Among the entries, which lines carry the string "万事劝人休瞒昧"? Copy each of them.

[[ DATA PROVIDED, beginning ]]

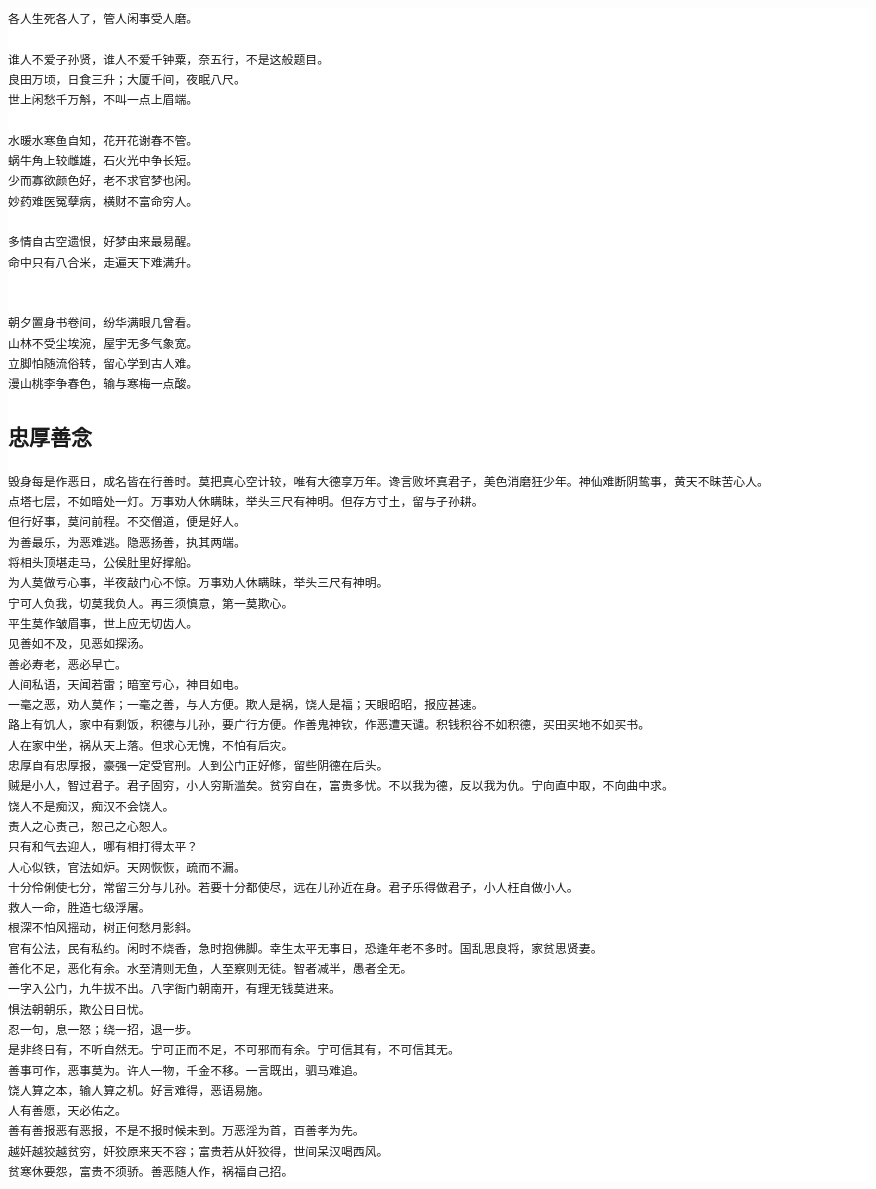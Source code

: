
 ```
各人生死各人了，管人闲事受人磨。

谁人不爱子孙贤，谁人不爱千钟粟，奈五行，不是这般题目。
良田万顷，日食三升；大厦千间，夜眠八尺。
世上闲愁千万斛，不叫一点上眉端。

水暖水寒鱼自知，花开花谢春不管。
蜗牛角上较雌雄，石火光中争长短。
少而寡欲颜色好，老不求官梦也闲。
妙药难医冤孽病，横财不富命穷人。

多情自古空遗恨，好梦由来最易醒。
命中只有八合米，走遍天下难满升。


朝夕置身书卷间，纷华满眼几曾看。
山林不受尘埃涴，屋宇无多气象宽。
立脚怕随流俗转，留心学到古人难。
漫山桃李争春色，输与寒梅一点酸。
```

## 忠厚善念

```
毁身每是作恶日，成名皆在行善时。莫把真心空计较，唯有大德享万年。谗言败坏真君子，美色消磨狂少年。神仙难断阴鸷事，黄天不昧苦心人。
点塔七层，不如暗处一灯。万事劝人休瞒昧，举头三尺有神明。但存方寸土，留与子孙耕。
但行好事，莫问前程。不交僧道，便是好人。
为善最乐，为恶难逃。隐恶扬善，执其两端。
将相头顶堪走马，公侯肚里好撑船。
为人莫做亏心事，半夜敲门心不惊。万事劝人休瞒昧，举头三尺有神明。
宁可人负我，切莫我负人。再三须慎意，第一莫欺心。
平生莫作皱眉事，世上应无切齿人。
见善如不及，见恶如探汤。
善必寿老，恶必早亡。
人间私语，天闻若雷；暗室亏心，神目如电。
一毫之恶，劝人莫作；一毫之善，与人方便。欺人是祸，饶人是福；天眼昭昭，报应甚速。
路上有饥人，家中有剩饭，积德与儿孙，要广行方便。作善鬼神钦，作恶遭天谴。积钱积谷不如积德，买田买地不如买书。
人在家中坐，祸从天上落。但求心无愧，不怕有后灾。
忠厚自有忠厚报，豪强一定受官刑。人到公门正好修，留些阴德在后头。
贼是小人，智过君子。君子固穷，小人穷斯滥矣。贫穷自在，富贵多忧。不以我为德，反以我为仇。宁向直中取，不向曲中求。
饶人不是痴汉，痴汉不会饶人。
责人之心责己，恕己之心恕人。
只有和气去迎人，哪有相打得太平？
人心似铁，官法如炉。天网恢恢，疏而不漏。
十分伶俐使七分，常留三分与儿孙。若要十分都使尽，远在儿孙近在身。君子乐得做君子，小人枉自做小人。
救人一命，胜造七级浮屠。
根深不怕风摇动，树正何愁月影斜。
官有公法，民有私约。闲时不烧香，急时抱佛脚。幸生太平无事日，恐逢年老不多时。国乱思良将，家贫思贤妻。
善化不足，恶化有余。水至清则无鱼，人至察则无徒。智者减半，愚者全无。
一字入公门，九牛拔不出。八字衙门朝南开，有理无钱莫进来。
惧法朝朝乐，欺公日日忧。
忍一句，息一怒；绕一招，退一步。
是非终日有，不听自然无。宁可正而不足，不可邪而有余。宁可信其有，不可信其无。
善事可作，恶事莫为。许人一物，千金不移。一言既出，驷马难追。
饶人算之本，输人算之机。好言难得，恶语易施。
人有善愿，天必佑之。
善有善报恶有恶报，不是不报时候未到。万恶淫为首，百善孝为先。
越奸越狡越贫穷，奸狡原来天不容；富贵若从奸狡得，世间呆汉喝西风。
贫寒休要怨，富贵不须骄。善恶随人作，祸福自己招。
```
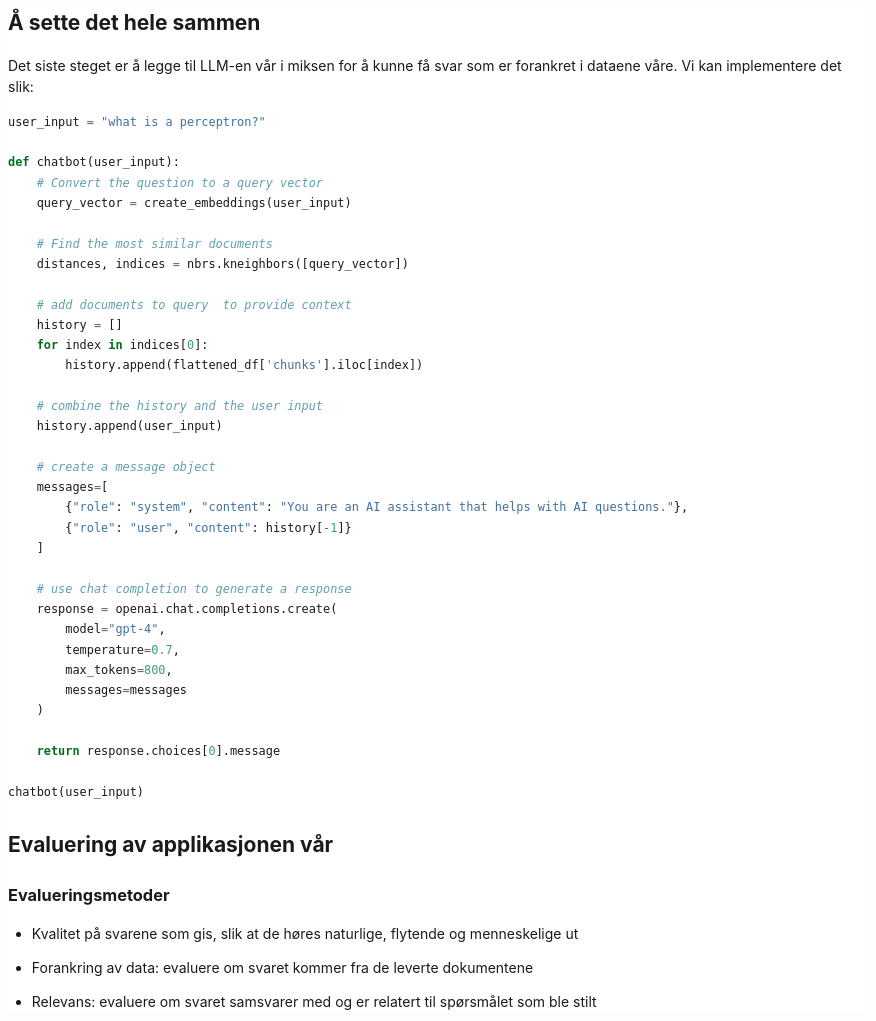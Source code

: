 
## Å sette det hele sammen

Det siste steget er å legge til LLM-en vår i miksen for å kunne få svar som er forankret i dataene våre. Vi kan implementere det slik:

```python
user_input = "what is a perceptron?"

def chatbot(user_input):
    # Convert the question to a query vector
    query_vector = create_embeddings(user_input)

    # Find the most similar documents
    distances, indices = nbrs.kneighbors([query_vector])

    # add documents to query  to provide context
    history = []
    for index in indices[0]:
        history.append(flattened_df['chunks'].iloc[index])

    # combine the history and the user input
    history.append(user_input)

    # create a message object
    messages=[
        {"role": "system", "content": "You are an AI assistant that helps with AI questions."},
        {"role": "user", "content": history[-1]}
    ]

    # use chat completion to generate a response
    response = openai.chat.completions.create(
        model="gpt-4",
        temperature=0.7,
        max_tokens=800,
        messages=messages
    )

    return response.choices[0].message

chatbot(user_input)
```

## Evaluering av applikasjonen vår

### Evalueringsmetoder

- Kvalitet på svarene som gis, slik at de høres naturlige, flytende og menneskelige ut

- Forankring av data: evaluere om svaret kommer fra de leverte dokumentene

- Relevans: evaluere om svaret samsvarer med og er relatert til spørsmålet som ble stilt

[[ DATA PROVIDED, end ]]

* FINISHED EXERCISE:
点塔七层，不如暗处一灯。万事劝人休瞒昧，举头三尺有神明。但存方寸土，留与子孙耕。
为人莫做亏心事，半夜敲门心不惊。万事劝人休瞒昧，举头三尺有神明。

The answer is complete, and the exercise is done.